- **PROBLEM TO SOLVE**: Could you return every line of the records below that contains the word "html"?

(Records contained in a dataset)
◆ ◆ ◆ ◆ ◆ ◆ ◆

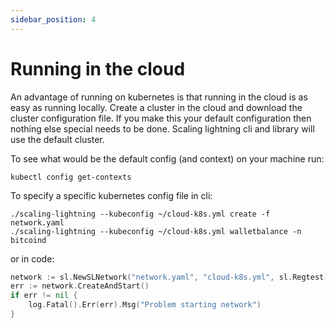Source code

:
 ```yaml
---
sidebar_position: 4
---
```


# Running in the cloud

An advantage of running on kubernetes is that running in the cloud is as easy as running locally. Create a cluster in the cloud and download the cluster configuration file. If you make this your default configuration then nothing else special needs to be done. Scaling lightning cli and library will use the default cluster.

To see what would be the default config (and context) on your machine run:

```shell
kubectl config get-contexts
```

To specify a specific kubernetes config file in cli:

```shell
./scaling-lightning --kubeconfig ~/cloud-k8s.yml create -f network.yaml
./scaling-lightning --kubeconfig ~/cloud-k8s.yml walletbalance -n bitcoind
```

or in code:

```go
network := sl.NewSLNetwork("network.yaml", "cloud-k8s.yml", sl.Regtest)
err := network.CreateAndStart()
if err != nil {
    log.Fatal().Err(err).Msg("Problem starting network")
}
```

◆ ◆ ◆ ◆ ◆ ◆ ◆

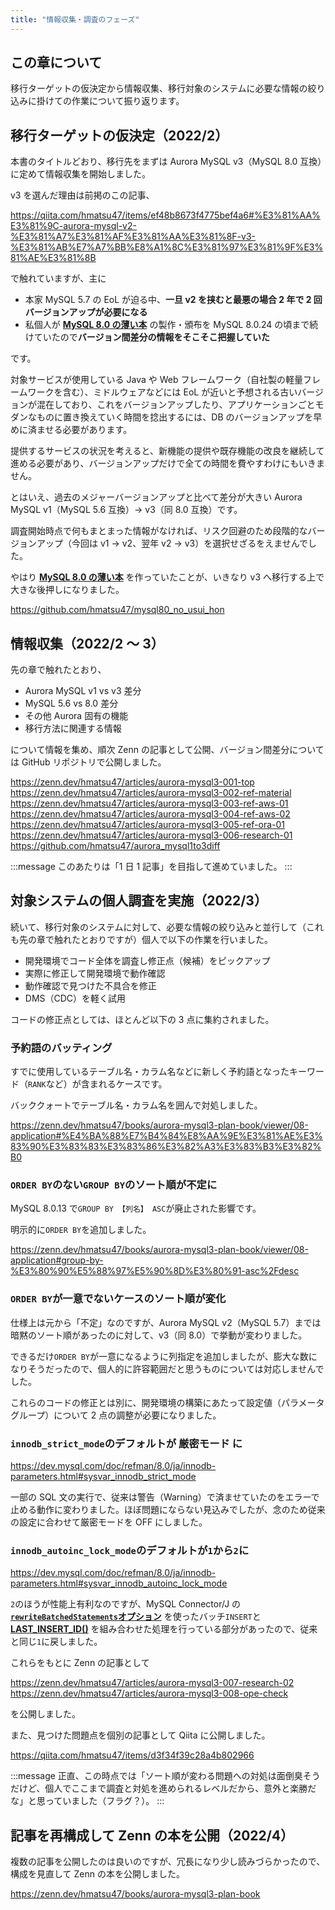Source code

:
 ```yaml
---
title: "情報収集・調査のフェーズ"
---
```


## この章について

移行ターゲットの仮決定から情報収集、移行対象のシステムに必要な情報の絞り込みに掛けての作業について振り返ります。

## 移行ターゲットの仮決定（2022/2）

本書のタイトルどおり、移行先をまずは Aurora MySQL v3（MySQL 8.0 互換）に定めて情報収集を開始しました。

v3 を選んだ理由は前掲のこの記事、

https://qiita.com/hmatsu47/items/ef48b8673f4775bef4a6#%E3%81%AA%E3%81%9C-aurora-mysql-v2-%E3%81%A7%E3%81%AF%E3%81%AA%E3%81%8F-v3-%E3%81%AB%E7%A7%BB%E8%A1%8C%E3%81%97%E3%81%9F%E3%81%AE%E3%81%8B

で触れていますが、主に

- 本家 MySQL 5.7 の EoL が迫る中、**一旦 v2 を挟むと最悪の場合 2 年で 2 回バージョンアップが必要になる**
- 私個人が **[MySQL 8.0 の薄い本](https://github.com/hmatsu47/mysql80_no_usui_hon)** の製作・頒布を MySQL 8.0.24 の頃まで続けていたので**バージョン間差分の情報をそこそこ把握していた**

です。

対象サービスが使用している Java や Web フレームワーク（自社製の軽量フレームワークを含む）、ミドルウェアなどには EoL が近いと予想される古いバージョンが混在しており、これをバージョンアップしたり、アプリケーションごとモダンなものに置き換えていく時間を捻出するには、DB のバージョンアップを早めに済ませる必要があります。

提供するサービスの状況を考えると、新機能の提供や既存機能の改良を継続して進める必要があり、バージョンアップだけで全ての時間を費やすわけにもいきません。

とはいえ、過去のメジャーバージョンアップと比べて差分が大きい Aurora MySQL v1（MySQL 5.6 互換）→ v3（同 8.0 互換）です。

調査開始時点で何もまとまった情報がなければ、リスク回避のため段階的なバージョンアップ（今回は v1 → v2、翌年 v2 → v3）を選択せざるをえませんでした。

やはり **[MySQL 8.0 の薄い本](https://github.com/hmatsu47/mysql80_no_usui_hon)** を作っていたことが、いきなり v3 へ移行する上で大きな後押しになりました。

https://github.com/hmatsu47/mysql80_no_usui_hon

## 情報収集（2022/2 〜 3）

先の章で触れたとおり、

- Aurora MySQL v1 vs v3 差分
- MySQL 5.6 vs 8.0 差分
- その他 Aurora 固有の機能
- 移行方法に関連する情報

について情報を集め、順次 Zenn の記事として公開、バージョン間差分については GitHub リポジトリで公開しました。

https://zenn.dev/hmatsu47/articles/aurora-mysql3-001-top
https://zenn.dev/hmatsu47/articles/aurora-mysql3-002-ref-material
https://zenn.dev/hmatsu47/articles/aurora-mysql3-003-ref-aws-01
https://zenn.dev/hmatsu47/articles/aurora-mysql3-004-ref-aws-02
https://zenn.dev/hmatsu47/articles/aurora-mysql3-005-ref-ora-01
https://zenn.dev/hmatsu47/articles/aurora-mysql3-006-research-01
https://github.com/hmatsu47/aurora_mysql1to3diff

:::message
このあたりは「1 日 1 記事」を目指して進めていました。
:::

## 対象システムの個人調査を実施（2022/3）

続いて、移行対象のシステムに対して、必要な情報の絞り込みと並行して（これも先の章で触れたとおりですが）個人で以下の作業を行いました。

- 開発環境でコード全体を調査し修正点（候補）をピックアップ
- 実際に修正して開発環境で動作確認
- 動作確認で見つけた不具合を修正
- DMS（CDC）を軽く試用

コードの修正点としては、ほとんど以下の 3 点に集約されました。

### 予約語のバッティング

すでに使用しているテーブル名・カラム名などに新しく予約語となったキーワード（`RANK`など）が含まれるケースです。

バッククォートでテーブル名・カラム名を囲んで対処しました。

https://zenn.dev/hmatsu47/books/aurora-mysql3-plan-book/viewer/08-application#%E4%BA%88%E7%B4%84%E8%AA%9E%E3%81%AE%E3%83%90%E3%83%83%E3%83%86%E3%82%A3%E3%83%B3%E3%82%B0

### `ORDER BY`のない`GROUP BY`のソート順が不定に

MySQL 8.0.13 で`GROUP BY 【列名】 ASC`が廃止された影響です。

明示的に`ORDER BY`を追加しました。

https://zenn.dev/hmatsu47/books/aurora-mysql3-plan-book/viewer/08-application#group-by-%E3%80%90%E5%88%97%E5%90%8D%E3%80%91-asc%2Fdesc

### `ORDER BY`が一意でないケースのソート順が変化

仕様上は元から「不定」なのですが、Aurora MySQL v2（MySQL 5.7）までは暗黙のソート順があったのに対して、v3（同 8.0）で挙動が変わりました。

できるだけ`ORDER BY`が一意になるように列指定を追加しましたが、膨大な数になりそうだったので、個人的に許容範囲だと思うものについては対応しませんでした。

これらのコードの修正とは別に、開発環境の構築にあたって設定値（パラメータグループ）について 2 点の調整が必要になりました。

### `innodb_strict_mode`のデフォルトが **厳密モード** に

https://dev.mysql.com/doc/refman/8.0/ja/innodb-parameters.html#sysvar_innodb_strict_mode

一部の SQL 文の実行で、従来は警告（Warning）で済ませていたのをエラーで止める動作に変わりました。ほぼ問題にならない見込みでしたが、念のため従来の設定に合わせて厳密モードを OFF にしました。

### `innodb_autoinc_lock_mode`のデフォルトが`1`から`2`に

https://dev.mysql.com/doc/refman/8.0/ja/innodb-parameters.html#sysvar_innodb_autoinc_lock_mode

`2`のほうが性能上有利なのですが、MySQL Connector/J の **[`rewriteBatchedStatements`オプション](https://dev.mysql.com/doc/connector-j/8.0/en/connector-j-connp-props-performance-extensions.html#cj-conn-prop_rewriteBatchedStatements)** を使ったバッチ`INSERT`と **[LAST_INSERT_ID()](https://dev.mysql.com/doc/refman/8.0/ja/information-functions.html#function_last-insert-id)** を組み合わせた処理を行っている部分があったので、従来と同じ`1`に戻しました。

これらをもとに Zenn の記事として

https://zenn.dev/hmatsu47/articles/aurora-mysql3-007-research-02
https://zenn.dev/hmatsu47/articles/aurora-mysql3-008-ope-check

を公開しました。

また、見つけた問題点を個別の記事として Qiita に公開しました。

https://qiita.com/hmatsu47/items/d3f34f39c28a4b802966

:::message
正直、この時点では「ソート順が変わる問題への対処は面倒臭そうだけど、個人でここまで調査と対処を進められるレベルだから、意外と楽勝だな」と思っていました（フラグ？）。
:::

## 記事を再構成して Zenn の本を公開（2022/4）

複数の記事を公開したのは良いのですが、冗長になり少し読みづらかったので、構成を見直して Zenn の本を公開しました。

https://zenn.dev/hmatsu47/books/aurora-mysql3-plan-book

◆ ◆ ◆ ◆ ◆ ◆ ◆

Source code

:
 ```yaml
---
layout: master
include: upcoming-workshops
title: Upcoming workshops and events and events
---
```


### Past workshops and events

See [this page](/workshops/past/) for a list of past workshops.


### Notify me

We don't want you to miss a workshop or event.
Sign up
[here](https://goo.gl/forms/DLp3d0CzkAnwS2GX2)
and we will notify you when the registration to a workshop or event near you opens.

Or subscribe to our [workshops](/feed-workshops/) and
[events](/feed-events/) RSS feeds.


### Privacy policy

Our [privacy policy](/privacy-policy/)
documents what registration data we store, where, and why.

◆ ◆ ◆ ◆ ◆ ◆ ◆

- **RESULT FOR THIS TASK**:
https://dev.mysql.com/doc/refman/8.0/ja/innodb-parameters.html#sysvar_innodb_strict_mode
https://dev.mysql.com/doc/refman/8.0/ja/innodb-parameters.html#sysvar_innodb_autoinc_lock_mode
`2`のほうが性能上有利なのですが、MySQL Connector/J の **[`rewriteBatchedStatements`オプション](https://dev.mysql.com/doc/connector-j/8.0/en/connector-j-connp-props-performance-extensions.html#cj-conn-prop_rewriteBatchedStatements)** を使ったバッチ`INSERT`と **[LAST_INSERT_ID()](https://dev.mysql.com/doc/refman/8.0/ja/information-functions.html#function_last-insert-id)** を組み合わせた処理を行っている部分があったので、従来と同じ`1`に戻しました。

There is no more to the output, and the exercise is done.